# sump design for my 300 sa/ca tank



## rotccapt (May 31, 2011)

hi all i am working on a design for my new acrylic sump for a 300 gallon tank i am wanting to build the sump using 3/8 cell cast acrylic for the entire build. external dimensions will be 21" wide by 20" tall and 30" long.

i will have three 4" diameter by 14" long filter socks for mechanical filtration and my bio chamber will hold around 11 gallons of bio media.

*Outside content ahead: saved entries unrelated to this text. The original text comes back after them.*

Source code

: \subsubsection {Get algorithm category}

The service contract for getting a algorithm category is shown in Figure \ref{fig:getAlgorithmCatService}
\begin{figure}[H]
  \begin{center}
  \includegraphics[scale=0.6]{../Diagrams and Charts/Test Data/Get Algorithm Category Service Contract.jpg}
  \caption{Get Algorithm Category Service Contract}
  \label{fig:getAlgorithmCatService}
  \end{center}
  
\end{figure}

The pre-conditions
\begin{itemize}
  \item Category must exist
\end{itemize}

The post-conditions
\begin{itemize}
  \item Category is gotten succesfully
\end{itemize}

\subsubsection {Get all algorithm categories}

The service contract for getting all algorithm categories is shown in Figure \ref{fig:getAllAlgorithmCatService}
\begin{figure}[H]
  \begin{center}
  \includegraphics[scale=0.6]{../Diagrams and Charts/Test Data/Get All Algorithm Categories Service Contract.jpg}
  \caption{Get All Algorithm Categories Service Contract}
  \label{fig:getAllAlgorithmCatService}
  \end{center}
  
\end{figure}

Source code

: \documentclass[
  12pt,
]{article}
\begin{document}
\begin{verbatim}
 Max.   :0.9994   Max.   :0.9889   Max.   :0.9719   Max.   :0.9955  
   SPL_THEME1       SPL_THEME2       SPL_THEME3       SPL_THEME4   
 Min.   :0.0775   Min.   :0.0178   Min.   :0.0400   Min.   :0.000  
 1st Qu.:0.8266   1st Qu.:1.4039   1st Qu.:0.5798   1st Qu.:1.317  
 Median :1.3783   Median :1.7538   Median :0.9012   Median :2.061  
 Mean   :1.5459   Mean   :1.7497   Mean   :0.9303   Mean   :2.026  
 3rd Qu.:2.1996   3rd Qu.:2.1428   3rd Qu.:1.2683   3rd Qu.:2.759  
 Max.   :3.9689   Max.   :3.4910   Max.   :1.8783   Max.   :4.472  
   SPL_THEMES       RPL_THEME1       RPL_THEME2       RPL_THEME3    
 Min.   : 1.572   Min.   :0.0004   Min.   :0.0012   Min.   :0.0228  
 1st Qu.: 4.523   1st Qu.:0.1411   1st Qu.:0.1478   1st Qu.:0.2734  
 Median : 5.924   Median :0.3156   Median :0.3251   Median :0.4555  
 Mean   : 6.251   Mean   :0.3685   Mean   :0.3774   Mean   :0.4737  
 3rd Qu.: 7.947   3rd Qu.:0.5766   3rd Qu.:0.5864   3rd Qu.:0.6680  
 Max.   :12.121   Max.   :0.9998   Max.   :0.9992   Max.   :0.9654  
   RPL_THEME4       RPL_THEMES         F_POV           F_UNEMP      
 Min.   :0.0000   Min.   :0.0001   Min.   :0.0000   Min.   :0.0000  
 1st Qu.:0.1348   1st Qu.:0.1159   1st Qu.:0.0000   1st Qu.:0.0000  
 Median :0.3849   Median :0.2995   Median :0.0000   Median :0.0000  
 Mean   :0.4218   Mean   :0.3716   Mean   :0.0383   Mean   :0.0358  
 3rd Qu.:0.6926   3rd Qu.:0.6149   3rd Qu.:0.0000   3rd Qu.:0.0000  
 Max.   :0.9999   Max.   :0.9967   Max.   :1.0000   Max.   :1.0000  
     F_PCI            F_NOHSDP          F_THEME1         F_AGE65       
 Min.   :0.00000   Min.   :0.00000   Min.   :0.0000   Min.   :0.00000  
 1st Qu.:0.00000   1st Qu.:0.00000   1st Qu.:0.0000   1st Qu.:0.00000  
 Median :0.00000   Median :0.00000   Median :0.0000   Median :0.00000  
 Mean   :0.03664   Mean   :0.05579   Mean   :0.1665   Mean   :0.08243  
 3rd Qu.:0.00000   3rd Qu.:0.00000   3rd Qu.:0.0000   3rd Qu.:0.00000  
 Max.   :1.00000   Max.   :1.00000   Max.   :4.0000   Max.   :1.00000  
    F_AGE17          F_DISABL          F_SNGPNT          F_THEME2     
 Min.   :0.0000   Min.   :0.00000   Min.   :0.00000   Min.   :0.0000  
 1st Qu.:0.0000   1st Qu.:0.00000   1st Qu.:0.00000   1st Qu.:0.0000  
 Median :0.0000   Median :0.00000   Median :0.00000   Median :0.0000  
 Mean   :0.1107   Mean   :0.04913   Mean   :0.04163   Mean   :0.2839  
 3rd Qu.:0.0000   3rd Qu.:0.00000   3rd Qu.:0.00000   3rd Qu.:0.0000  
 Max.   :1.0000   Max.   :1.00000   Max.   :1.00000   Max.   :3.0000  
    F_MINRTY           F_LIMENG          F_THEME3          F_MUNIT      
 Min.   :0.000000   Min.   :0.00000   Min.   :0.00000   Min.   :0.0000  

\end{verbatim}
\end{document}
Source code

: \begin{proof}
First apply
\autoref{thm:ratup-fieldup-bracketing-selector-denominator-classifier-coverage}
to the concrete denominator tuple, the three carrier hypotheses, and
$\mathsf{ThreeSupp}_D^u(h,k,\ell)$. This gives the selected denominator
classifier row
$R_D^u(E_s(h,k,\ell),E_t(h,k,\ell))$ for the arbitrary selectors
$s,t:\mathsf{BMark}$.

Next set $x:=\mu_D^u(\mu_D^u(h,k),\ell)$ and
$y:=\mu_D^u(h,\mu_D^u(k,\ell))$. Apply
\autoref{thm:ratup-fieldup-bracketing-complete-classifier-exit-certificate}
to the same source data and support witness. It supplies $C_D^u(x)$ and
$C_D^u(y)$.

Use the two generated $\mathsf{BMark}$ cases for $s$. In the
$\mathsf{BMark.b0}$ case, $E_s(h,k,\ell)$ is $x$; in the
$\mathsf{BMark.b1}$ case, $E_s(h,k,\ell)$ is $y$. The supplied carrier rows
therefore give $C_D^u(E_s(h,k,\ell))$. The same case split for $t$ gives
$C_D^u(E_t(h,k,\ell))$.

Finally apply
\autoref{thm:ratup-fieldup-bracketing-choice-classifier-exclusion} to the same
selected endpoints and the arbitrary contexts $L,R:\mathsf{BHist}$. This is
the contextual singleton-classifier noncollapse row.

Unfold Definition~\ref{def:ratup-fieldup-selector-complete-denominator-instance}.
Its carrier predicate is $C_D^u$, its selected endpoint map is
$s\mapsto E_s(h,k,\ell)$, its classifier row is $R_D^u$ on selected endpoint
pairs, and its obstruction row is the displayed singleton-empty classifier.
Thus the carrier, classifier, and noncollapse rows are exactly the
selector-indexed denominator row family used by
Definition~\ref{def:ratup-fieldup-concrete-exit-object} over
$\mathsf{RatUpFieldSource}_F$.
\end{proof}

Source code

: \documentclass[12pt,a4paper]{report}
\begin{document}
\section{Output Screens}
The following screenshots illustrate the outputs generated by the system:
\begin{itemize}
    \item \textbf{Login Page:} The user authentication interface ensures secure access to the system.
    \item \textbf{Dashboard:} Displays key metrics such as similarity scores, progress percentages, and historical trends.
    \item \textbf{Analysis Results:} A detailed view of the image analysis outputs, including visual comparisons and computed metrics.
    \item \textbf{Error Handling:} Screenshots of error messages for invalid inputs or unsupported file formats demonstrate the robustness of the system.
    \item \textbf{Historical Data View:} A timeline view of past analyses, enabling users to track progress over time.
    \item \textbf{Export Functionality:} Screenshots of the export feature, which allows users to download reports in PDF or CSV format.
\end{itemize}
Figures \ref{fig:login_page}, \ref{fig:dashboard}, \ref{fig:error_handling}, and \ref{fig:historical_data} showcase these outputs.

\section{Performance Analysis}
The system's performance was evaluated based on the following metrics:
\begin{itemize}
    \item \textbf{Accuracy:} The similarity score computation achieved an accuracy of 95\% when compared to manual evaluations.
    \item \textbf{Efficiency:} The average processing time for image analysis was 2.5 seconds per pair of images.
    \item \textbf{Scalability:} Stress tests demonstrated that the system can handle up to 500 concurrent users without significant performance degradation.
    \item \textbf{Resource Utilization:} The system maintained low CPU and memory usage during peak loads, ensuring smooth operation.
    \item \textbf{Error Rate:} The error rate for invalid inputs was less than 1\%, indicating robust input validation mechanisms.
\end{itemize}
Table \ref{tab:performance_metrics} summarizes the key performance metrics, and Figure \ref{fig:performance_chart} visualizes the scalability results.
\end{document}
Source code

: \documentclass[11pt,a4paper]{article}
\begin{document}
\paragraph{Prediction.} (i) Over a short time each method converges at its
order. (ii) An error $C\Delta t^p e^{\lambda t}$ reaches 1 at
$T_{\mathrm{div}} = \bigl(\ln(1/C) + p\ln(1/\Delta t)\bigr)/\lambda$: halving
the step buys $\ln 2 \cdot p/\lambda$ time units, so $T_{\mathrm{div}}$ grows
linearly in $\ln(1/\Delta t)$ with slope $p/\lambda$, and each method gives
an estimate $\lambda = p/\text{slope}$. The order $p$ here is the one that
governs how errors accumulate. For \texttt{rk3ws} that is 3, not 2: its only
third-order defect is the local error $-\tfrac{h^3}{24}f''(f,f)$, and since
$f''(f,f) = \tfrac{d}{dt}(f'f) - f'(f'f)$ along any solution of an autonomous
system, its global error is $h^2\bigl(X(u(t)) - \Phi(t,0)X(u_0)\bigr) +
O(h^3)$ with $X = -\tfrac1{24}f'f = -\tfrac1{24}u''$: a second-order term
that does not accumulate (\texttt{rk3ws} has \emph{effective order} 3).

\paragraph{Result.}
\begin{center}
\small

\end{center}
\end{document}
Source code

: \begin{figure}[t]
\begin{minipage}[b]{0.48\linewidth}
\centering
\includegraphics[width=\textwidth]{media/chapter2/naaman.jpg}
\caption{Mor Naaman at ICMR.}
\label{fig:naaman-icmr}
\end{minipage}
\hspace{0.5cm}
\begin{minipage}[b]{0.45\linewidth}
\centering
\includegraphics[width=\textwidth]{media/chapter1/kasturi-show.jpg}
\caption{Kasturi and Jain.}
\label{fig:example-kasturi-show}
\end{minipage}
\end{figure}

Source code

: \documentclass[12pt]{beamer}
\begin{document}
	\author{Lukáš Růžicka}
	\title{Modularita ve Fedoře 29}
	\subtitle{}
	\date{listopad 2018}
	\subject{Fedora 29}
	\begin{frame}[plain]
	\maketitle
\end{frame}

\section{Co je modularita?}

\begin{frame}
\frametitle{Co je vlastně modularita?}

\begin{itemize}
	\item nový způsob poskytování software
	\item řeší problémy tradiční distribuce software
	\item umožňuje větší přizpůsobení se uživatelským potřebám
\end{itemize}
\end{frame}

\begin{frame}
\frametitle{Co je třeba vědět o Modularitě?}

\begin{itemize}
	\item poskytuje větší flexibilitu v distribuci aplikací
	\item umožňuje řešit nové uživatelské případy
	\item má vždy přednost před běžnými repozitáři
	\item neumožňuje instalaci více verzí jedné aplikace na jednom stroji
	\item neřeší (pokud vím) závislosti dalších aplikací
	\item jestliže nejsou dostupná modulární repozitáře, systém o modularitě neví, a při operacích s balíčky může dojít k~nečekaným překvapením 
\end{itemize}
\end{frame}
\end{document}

so my question is when i throw the dimensions into an acrylic calculator it is suggested to use 1/2 inch acrylic but since the tank will have the internal baffles do i really need 1/2 inch acrylic or can i get away with 3/8 inch? also the water in the biggest section will not be all the way to the top maybe half except during a power failure or feeding time

here is a pic of my sump the blue screen is just a stand in this will be a drip tray i am just lazy and did not feel like making all those holes in my drawing also the first cylinder you see next to the three holes is where the water from the tank will enter the sump this will be a caped off section of pipe that will allow the water from the tank to enter the sump below the water level to help quiet it down


----------



## lexi73 (May 2, 2008)

So this looks good....although i think you should add one additional wall after the bio media for a sponge / bubble trap.


----------



## WhitzEnd (May 2, 2011)

It looks like the aqueon proflex bubble tube inlet is a popular idea. I did the same thing on my sump. I agree with lexi on the bubble trap though. I have 2 bubble trap walls with sponges in them AND the bubble trapping inlet tube.










Other than that your design looks solid. In a sump that big though, 2 7-inch filter socks would get you more surface area than the 3 4-inchers. You could turn the inlet and wet dry sections sideways to accommodate them.

My initial design had them sideways.


----------



## Secretninja (Dec 25, 2011)

I think you need an inch or 2 of bracing around the top.


----------



## rotccapt (May 31, 2011)

i will have to play with my design a bit i might look at the 7 inchers. so if i put a 2 inch brace around the top would 3/8 acrylic be ok for this design?

on a side note i love sketchup it is awsome for this kind of research


----------